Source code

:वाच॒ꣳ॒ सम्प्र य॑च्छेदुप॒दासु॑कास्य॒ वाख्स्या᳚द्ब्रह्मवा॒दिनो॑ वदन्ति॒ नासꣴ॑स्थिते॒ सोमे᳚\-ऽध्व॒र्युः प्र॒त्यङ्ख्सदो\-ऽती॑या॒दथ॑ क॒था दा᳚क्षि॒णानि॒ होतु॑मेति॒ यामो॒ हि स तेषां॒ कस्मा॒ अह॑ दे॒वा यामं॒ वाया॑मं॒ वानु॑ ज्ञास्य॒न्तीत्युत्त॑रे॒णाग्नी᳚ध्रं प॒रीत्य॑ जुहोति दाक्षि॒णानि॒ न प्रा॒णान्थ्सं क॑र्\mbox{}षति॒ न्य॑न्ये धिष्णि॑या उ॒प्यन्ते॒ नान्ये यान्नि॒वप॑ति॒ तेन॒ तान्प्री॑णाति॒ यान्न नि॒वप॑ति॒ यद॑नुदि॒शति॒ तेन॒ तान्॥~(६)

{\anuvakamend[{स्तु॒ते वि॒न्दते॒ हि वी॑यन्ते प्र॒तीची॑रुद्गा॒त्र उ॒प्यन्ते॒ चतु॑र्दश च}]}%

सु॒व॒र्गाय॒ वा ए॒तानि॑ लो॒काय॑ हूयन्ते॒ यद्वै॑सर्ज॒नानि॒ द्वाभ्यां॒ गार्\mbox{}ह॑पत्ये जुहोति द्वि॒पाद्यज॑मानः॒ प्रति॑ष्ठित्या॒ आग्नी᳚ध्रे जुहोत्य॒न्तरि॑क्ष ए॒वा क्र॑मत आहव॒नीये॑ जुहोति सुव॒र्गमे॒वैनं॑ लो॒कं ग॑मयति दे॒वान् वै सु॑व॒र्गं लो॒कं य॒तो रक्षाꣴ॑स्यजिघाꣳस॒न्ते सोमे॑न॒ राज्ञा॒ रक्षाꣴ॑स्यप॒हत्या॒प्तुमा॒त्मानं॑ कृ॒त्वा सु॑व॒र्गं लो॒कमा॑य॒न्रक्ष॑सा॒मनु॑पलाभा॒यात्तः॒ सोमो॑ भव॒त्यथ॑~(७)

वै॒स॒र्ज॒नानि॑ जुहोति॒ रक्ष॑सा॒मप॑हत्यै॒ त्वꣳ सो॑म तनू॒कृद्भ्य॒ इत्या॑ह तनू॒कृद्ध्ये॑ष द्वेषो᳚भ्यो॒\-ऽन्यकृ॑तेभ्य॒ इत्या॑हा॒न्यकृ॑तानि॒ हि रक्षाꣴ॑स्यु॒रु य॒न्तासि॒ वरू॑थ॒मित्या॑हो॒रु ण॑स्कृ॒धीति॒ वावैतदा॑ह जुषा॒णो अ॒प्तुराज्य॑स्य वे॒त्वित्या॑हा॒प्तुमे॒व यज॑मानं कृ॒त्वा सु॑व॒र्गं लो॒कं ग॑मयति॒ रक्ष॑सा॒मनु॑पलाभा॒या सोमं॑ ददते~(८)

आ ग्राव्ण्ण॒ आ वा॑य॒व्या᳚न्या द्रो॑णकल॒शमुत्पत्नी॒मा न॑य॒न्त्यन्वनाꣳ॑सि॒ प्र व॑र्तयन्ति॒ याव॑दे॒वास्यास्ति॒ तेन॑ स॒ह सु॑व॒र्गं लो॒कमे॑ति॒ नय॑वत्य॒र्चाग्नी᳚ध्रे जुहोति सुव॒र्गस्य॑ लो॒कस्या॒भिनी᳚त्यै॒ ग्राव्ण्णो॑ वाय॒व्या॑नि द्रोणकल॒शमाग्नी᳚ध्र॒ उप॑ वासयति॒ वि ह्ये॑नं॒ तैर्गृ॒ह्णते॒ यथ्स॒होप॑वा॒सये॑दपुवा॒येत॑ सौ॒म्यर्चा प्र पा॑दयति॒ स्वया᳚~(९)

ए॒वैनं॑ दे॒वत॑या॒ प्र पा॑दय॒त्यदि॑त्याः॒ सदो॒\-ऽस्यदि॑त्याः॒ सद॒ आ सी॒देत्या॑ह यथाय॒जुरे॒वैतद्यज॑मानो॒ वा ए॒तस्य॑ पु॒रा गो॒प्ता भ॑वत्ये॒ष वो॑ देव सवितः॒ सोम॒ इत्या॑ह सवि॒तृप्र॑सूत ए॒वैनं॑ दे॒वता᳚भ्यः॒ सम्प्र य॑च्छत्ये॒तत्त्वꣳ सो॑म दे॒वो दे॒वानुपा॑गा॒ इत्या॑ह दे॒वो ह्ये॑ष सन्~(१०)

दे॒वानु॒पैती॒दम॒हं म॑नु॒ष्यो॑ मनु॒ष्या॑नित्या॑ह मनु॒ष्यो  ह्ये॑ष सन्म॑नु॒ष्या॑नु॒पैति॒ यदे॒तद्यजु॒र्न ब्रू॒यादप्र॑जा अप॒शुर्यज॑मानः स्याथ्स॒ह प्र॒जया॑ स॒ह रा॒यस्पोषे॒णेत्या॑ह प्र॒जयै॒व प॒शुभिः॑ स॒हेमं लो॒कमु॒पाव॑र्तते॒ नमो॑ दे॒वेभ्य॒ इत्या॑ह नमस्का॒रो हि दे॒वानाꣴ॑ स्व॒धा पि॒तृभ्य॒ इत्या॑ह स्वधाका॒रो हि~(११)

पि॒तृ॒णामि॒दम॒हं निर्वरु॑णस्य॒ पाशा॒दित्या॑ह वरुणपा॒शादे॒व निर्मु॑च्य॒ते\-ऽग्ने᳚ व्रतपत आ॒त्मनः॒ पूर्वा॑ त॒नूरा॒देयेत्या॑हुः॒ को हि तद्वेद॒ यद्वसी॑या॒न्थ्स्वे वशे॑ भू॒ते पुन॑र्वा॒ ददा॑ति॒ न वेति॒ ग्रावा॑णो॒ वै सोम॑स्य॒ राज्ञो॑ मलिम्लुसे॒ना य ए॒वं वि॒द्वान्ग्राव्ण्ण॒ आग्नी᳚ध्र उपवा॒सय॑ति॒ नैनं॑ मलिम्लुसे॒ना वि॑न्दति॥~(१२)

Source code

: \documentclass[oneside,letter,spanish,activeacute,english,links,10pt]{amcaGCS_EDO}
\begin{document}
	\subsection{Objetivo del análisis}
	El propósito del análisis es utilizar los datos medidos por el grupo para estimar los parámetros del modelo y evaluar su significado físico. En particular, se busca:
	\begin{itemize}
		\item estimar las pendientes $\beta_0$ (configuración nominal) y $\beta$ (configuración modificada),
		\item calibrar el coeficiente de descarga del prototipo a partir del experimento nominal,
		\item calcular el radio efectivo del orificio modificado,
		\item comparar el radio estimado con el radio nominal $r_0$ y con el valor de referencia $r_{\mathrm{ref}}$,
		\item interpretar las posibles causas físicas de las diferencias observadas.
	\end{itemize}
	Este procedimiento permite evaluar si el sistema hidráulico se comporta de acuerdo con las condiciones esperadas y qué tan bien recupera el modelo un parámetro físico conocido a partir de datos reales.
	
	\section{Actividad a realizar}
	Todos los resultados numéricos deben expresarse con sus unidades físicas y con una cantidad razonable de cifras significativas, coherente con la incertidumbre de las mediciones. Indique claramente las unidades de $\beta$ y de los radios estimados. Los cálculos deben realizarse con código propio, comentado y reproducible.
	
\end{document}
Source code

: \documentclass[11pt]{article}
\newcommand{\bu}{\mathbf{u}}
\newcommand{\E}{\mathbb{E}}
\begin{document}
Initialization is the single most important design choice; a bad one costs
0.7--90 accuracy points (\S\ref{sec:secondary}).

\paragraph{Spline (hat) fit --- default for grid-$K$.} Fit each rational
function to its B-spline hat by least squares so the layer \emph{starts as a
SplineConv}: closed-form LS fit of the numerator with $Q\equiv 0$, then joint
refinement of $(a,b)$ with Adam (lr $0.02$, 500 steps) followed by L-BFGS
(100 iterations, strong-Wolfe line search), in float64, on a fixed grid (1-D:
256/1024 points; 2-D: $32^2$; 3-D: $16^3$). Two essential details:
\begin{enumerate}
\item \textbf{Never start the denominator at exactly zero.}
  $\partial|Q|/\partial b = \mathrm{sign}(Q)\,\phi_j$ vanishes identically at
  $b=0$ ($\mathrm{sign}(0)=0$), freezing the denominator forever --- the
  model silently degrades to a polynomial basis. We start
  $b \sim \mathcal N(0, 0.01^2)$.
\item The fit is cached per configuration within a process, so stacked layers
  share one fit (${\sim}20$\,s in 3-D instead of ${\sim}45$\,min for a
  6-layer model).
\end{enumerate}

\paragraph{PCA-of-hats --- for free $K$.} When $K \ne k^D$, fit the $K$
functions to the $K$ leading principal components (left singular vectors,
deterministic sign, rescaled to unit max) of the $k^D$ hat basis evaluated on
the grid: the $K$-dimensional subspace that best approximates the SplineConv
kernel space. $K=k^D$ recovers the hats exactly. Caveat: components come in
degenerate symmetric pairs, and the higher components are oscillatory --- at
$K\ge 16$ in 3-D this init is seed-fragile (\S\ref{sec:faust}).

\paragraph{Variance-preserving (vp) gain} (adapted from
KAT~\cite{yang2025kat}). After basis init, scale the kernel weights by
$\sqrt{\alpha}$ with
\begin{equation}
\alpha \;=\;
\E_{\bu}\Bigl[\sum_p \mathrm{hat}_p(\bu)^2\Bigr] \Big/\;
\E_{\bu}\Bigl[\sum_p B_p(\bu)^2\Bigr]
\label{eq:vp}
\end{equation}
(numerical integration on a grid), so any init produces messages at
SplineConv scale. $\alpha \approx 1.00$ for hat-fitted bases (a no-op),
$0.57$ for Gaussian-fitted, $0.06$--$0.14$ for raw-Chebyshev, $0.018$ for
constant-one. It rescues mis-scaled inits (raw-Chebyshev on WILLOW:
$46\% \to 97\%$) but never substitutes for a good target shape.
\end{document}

----

> **Your goal**:
Lines from the entries that contain the word "basis" are what the answer must hold.

> **Written answer**:
  model silently degrades to a polynomial basis. We start
deterministic sign, rescaled to unit max) of the $k^D$ hat basis evaluated on
KAT~\cite{yang2025kat}). After basis init, scale the kernel weights by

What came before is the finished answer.